▸ **Your instructions**
Scan the listing below for the word "file" and copy every line where it occurs.

_____

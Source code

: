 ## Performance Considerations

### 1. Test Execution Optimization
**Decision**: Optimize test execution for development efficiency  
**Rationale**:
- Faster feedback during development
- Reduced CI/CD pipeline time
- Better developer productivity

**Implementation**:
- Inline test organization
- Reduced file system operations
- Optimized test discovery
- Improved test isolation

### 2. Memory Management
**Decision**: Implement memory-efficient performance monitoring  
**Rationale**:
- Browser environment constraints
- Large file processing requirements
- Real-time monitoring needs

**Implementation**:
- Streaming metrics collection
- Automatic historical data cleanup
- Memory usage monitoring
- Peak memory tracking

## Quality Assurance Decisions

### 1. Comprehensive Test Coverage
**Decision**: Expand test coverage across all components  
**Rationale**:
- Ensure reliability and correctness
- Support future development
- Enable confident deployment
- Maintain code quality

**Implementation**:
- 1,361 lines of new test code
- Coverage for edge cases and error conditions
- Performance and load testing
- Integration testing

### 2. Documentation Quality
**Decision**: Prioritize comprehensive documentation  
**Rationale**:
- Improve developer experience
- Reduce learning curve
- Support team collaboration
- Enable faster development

_____

▸ **Answer space**
- Reduced file system operations
- Large file processing requirements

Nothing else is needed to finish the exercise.